---------- Data extract ----------

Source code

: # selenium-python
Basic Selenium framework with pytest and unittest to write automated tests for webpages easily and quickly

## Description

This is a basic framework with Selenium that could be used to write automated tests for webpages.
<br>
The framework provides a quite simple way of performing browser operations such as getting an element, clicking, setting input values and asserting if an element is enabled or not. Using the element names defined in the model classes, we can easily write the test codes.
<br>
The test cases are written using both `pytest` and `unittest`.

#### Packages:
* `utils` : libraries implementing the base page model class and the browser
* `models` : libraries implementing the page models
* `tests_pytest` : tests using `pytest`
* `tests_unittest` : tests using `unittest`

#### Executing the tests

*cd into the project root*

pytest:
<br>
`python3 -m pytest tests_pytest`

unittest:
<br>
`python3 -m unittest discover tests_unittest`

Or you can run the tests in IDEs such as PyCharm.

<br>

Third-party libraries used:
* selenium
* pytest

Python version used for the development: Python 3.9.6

----------

Go through the listing above and return each line that includes the word "webpages".

Basic Selenium framework with pytest and unittest to write automated tests for webpages easily and quickly
This is a basic framework with Selenium that could be used to write automated tests for webpages.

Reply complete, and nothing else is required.